What you will do: Return a copy of each line in the listing that includes the word "contatore".
───── Data shown ─────
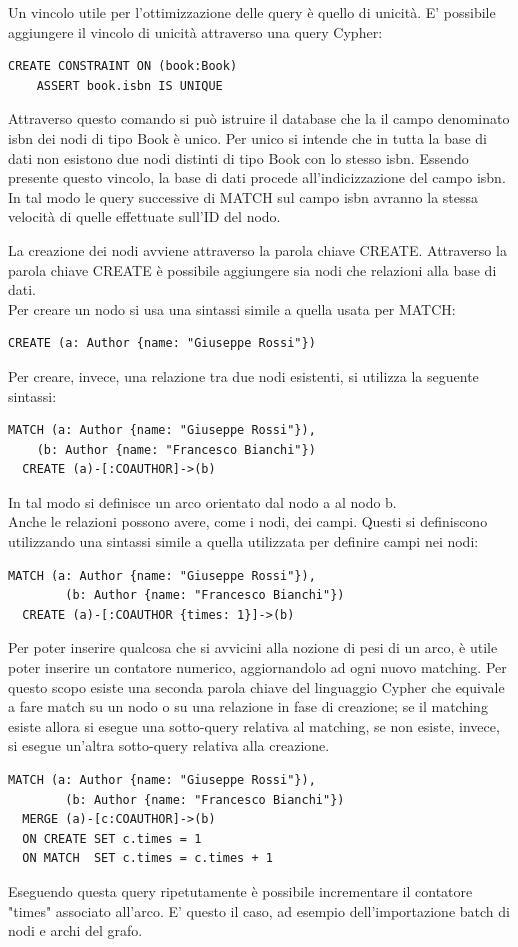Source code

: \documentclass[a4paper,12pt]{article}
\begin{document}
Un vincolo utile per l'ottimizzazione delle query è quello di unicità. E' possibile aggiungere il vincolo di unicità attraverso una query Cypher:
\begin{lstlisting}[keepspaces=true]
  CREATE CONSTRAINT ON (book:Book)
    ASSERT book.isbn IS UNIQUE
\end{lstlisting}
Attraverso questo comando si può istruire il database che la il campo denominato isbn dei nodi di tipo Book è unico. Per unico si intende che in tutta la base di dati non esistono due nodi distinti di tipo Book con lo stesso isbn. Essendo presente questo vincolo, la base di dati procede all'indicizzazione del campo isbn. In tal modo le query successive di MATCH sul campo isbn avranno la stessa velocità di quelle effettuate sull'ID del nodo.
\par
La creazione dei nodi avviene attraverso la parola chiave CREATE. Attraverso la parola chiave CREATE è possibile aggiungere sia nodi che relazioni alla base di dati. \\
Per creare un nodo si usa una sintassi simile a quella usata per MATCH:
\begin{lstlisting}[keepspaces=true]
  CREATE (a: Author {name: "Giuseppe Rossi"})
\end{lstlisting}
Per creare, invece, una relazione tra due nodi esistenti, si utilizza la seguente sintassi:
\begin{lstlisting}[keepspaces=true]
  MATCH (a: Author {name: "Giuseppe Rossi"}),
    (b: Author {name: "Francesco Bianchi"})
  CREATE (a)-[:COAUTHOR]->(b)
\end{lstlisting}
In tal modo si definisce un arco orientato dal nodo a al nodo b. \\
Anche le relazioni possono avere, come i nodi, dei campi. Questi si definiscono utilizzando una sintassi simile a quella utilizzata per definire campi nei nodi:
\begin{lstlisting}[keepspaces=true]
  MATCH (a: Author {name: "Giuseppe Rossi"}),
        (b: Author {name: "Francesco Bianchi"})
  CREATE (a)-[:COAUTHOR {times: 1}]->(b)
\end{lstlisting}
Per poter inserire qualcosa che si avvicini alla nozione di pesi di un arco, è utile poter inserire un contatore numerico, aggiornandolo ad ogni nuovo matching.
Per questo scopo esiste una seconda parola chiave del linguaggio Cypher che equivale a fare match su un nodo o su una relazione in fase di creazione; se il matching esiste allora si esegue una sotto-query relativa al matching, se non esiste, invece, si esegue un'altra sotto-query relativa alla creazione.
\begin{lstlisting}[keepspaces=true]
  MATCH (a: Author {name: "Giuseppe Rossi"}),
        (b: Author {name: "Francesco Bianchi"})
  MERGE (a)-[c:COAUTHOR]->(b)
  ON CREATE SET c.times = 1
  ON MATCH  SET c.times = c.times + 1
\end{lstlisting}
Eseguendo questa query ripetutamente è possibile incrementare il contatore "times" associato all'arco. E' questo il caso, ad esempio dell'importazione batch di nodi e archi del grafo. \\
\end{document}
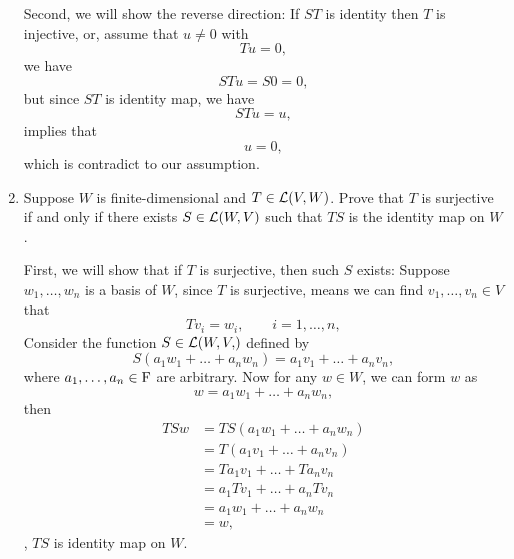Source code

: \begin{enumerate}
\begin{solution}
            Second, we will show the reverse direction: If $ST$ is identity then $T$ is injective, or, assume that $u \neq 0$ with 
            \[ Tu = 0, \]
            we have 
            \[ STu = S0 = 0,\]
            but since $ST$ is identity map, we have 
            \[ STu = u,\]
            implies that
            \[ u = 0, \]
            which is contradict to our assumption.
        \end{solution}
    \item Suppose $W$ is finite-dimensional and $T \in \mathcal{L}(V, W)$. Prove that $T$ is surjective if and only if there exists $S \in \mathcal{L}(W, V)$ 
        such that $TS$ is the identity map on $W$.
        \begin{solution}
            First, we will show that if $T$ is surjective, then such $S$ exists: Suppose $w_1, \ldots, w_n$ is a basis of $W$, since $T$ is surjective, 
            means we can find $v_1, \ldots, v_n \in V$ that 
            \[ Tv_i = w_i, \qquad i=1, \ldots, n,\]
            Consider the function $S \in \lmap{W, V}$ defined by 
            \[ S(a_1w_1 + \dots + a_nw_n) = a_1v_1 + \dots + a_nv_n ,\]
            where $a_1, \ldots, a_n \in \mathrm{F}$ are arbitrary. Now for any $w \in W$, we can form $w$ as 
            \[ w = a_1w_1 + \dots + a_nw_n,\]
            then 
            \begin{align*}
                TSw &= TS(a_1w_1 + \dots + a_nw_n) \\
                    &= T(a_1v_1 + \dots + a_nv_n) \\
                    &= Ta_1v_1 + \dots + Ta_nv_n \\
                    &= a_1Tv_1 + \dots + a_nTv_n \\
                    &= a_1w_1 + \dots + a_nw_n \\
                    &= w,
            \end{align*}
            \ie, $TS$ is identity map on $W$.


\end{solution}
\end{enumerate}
─────
Task solution:
Per poter inserire qualcosa che si avvicini alla nozione di pesi di un arco, è utile poter inserire un contatore numerico, aggiornandolo ad ogni nuovo matching.
Eseguendo questa query ripetutamente è possibile incrementare il contatore "times" associato all'arco. E' questo il caso, ad esempio dell'importazione batch di nodi e archi del grafo. \\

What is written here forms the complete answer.